Başbakan Recep Tayyip Erdoğan 2004 yılında belirtmişti. Türkiye BOP(Büyük Ortadoğu Projesi) projesinin ev sahibiydi artık. Diyarbakır BOP projesinin başkenti olacaktı,parlayan bir yıldızı olacaktı. Yıllar sonra 2014 yılına gelindiğinde gördüğümüz tablo...

Başbakan Recep Tayyip Erdoğan 2004 yılında belirtmişti.

Türkiye BOP(Büyük Ortadoğu Projesi) projesinin ev sahibiydi artık. Diyarbakır BOP projesinin başkenti olacaktı,parlayan bir yıldızı olacaktı.

Yıllar sonra 2014 yılına gelindiğinde gördüğümüz tablo BOP projesinin çökme noktasında olduğudur ve Erdoğan’ın hayallerinin suya düşmesine ramak kalmış olmasıdır.

Bir yanda tehditlerle ilerleyen bir çözüm süreci diğer yanda bir dönem sıcak pozlar verdiği ve düşman olduğu,üstüne Şam’da namaz kılacağım diyerek açıkça düşmanlığını palazlandırdığı Beşşar Esad’ın başına sarılan terörizmi alt etmeye yaklaşmış olması, Irak’ta Türkmenlerin durumu, Mısır’da Mursi’nin devrilişi.

Bu noktaya gelirken ABD-İsrail ve her zaman sözünü ettiği tüm dış mihrakların deyim yerindeyse gazlamalarına maruz kalan Türkiye terörizme finansman sağlayan ve silah taşıyan bir ülke haline geldi.

Irak Şam İslam Devleti tesadüf değildir. El-Nusra, Özgür(!) Suriye Ordusu tesadüf değildir.

Ve baharlar geldi geçti Arap coğrafyası çok baharlar gördü ve neticede durum Beşar’ın ve Tahrir’in lehine dönmüştür.

İran da tabloyu lehine çevirebilmiştir. Adı ile yanyana gelmeyecek olan ABD ile görüşmelere başlamış ve Ruhani yönetiminde ambargoları kaldırma yolunda adımlar atılmıştır..

Suriye’de planları tutmayan bu şebekeler Irak’ta İsrail’in yancısı Barzani’yi açıkça desteklediler.

“Kardeşimdir Barzani” derken Türkmenleri görmediler.Çünkü rantın yolu Türkmenlerden geçmiyordu.
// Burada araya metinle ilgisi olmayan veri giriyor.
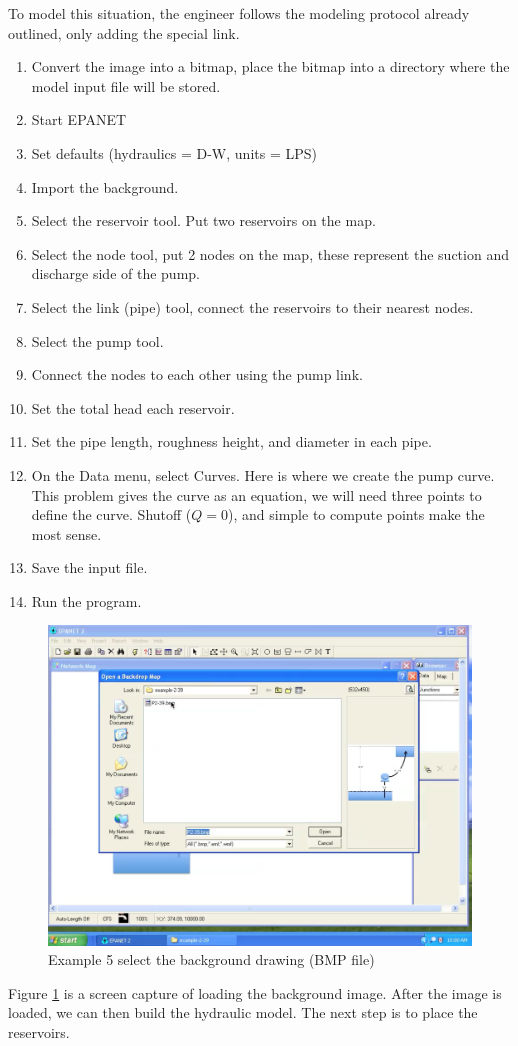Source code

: To model this situation, the engineer follows the modeling protocol already outlined, only adding the special link.
\begin{enumerate}
\item Convert the image into a bitmap, place the bitmap into a directory where the model input file will be stored.
\item Start EPANET
\item Set defaults (hydraulics = D-W,  units = LPS)
\item Import the background.
\item Select the reservoir tool.  Put two reservoirs on the map.
\item Select the node tool, put 2 nodes on the map, these represent the suction and discharge side of the pump.
\item Select the link (pipe) tool, connect the reservoirs to their nearest nodes.  
\item Select the pump tool.
\item Connect the nodes to each other using the pump link.
\item Set the total head each reservoir.
\item Set the pipe length, roughness height, and diameter in each pipe.
\item On the Data menu, select Curves.  Here is where we create the pump curve.   This problem gives the curve as an equation, we will need three points to define the curve.   Shutoff ($Q=0$), and simple to compute points make the most sense.
\item Save the input file.
\item Run the program.   
\end{enumerate}

\begin{figure}[htbp] %
   \centering
   \includegraphics[width=5in]{pump-background.pdf} 
   \caption{Example 5 select the background drawing (BMP file)}
   \label{fig:pump-background.pdf}
\end{figure}
Figure \ref{fig:pump-background.pdf} is a screen capture of loading the background image.   After the image is loaded, we can then build the hydraulic model.  The next step is to place the reservoirs.
\clearpage

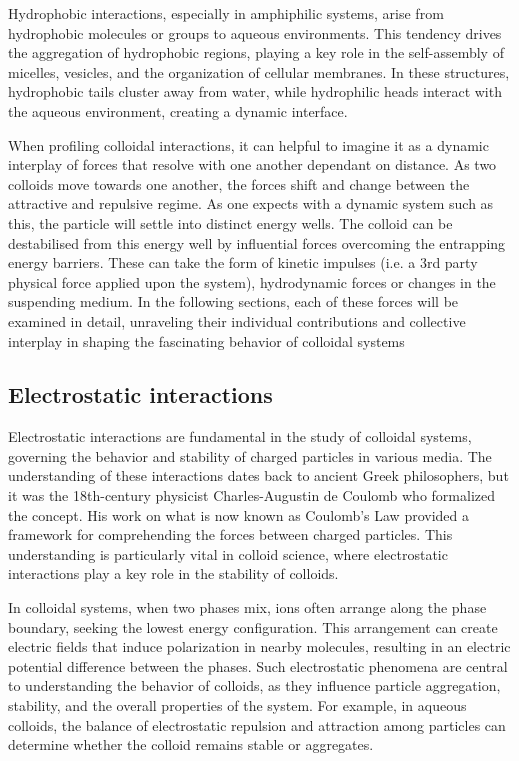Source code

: Hydrophobic interactions, especially in amphiphilic systems, arise from hydrophobic molecules or groups to aqueous environments. This tendency drives the aggregation of hydrophobic regions, playing a key role in the self-assembly of micelles, vesicles, and the organization of cellular membranes. In these structures, hydrophobic tails cluster away from water, while hydrophilic heads interact with the aqueous environment, creating a dynamic interface. 

When profiling colloidal interactions, it can helpful to imagine it as a dynamic interplay of forces that resolve with one another dependant on distance. As two colloids move towards one another, the forces shift and change between the attractive and repulsive regime. As one expects with a dynamic system such as this, the particle will settle into distinct energy wells. The colloid can be destabilised from this energy well by influential forces overcoming the entrapping energy barriers. These can take the form of kinetic impulses (i.e. a 3rd party physical force applied upon the system), hydrodynamic forces or changes in the suspending medium. In the following sections, each of these forces will be examined in detail, unraveling their individual contributions and collective interplay in shaping the fascinating behavior of colloidal systems


\subsection{Electrostatic interactions} %
Electrostatic interactions are fundamental in the study of colloidal systems, governing the behavior and stability of charged particles in various media. The understanding of these interactions dates back to ancient Greek philosophers, but it was the 18th-century physicist Charles-Augustin de Coulomb who formalized the concept. His work on what is now known as Coulomb's Law provided a framework for comprehending the forces between charged particles. This understanding is particularly vital in colloid science, where electrostatic interactions play a key role in the stability of colloids. \cite{halliday2013fundamentals}

In colloidal systems, when two phases mix, ions often arrange along the phase boundary, seeking the lowest energy configuration. This arrangement can create electric fields that induce polarization in nearby molecules, resulting in an electric potential difference between the phases. Such electrostatic phenomena are central to understanding the behavior of colloids, as they influence particle aggregation, stability, and the overall properties of the system. For example, in aqueous colloids, the balance of electrostatic repulsion and attraction among particles can determine whether the colloid remains stable or aggregates.

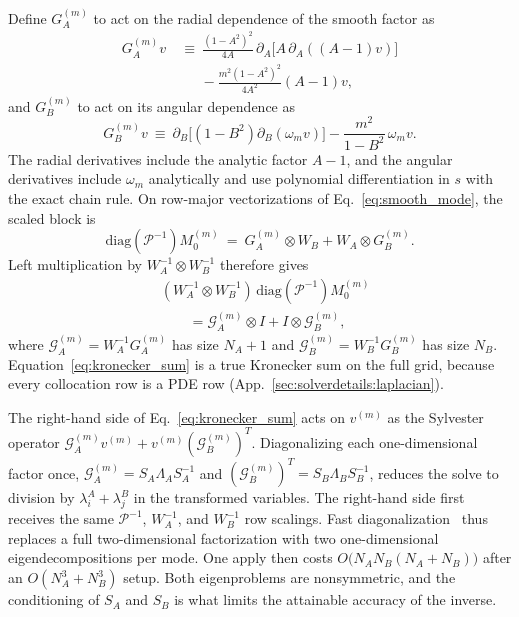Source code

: \documentclass[
  aps,
  prd,
  twocolumn,
  10pt,
  amsmath,
  amssymb,
  nofootinbib,
  superscriptaddress,
  floatfix,
]{revtex4-2}
\begin{document}
Define $G_A^{(m)}$ to act on the radial dependence of the smooth factor as
\begin{equation}
\begin{aligned}
  G_A^{(m)}v \ &\equiv \ \frac{(1-A^2)^2}{4A}\,
  \partial_A\!\big[A\,\partial_A((A-1)v)\big] \\
  &\quad \ \ -\frac{m^2(1-A^2)^2}{4A^2}(A-1)v,
\end{aligned}
  \label{eq:sep_LA}
\end{equation}
and $G_B^{(m)}$ to act on its angular dependence as
\begin{equation}
  G_B^{(m)}v \ \equiv \ \partial_B\!\big[(1-B^2)\partial_B(\omega_m v)\big]
  -\frac{m^2}{1-B^2}\,\omega_m v.
  \label{eq:sep_LB}
\end{equation}
The radial derivatives include the analytic factor $A-1$, and the angular derivatives include $\omega_m$ analytically and use polynomial differentiation in $s$ with the exact chain rule.
On row-major vectorizations of Eq.~\eqref{eq:smooth_mode}, the scaled block is
\begin{equation}
  \mathrm{diag}(\mathcal{P}^{-1})M_0^{(m)}
  \ = \ G_A^{(m)}\otimes W_B + W_A\otimes G_B^{(m)}.
  \label{eq:sep_block}
\end{equation}
Left multiplication by $W_A^{-1}\otimes W_B^{-1}$ therefore gives
\begin{equation}
\begin{aligned}
  &(W_A^{-1}\otimes W_B^{-1})\,
    \mathrm{diag}(\mathcal{P}^{-1})M_0^{(m)} \\
  &\qquad = \mathcal{G}_A^{(m)}\otimes I
       + I\otimes\mathcal{G}_B^{(m)},
\end{aligned}
  \label{eq:kronecker_sum}
\end{equation}
where $\mathcal{G}_A^{(m)}=W_A^{-1}G_A^{(m)}$ has size $N_A{+}1$ and
$\mathcal{G}_B^{(m)}=W_B^{-1}G_B^{(m)}$ has size $N_B$.
Equation~\eqref{eq:kronecker_sum} is a true Kronecker sum on the full grid, because every collocation row is a PDE row (App.~\ref{sec:solverdetails:laplacian}).

The right-hand side of Eq.~\eqref{eq:kronecker_sum} acts on $v^{(m)}$ as the Sylvester operator
$\mathcal{G}_A^{(m)}v^{(m)}+v^{(m)}(\mathcal{G}_B^{(m)})^T$.
Diagonalizing each one-dimensional factor once,
$\mathcal{G}_A^{(m)}=S_A\Lambda_AS_A^{-1}$ and
$(\mathcal{G}_B^{(m)})^T=S_B\Lambda_BS_B^{-1}$, reduces the solve to division by $\lambda^A_i+\lambda^B_j$ in the transformed variables.
The right-hand side first receives the same $\mathcal{P}^{-1}$, $W_A^{-1}$, and $W_B^{-1}$ row scalings.
Fast diagonalization~\cite{Lynch1964} thus replaces a full two-dimensional factorization with two one-dimensional eigendecompositions per mode.
One apply then costs
$O\big(N_AN_B(N_A{+}N_B)\big)$ after an $O(N_A^3+N_B^3)$ setup. Both eigenproblems
are nonsymmetric, and the conditioning of $S_A$ and $S_B$ is what limits the
attainable accuracy of the inverse.
\end{document}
Filistin günlerdir haykırıyor.

Açıklamalarla geçiştiriliyor.
16 yaşında siyonizmin askerlerine kurban giden Ebu Hudeyr’in babası “Oğlumun kanı karşılığında Filistin’in özgürlüğünü istiyorum”diyor. Ağlayan kimseyi ortalıkta göremedik maalesef…

Birileri Gazze’ye gitmek bir yana İsrail’e karşı direnişler vermiş ve 2006’da Lübnan’da savaşmış bir politik yapıya “Hizbuşşeytan”diyecek kadar realite yoksunu kalıyor.. (!)

Türkiye İsrail’e vaad edilen kutsal toprakları aslında birer birer kendi gerçekleştiriyor. ABD- ve İsrail etkisiyle bugün komşusuna, kendi öz Türkmeneline düşman olan bir ülke düşünün;

Katar ve Suud parasına tamah eden bir ülke düşünün…

Maalesef  bu artık Türkiye’dir.

Işığın bu topraklardan doğması dileğiyle.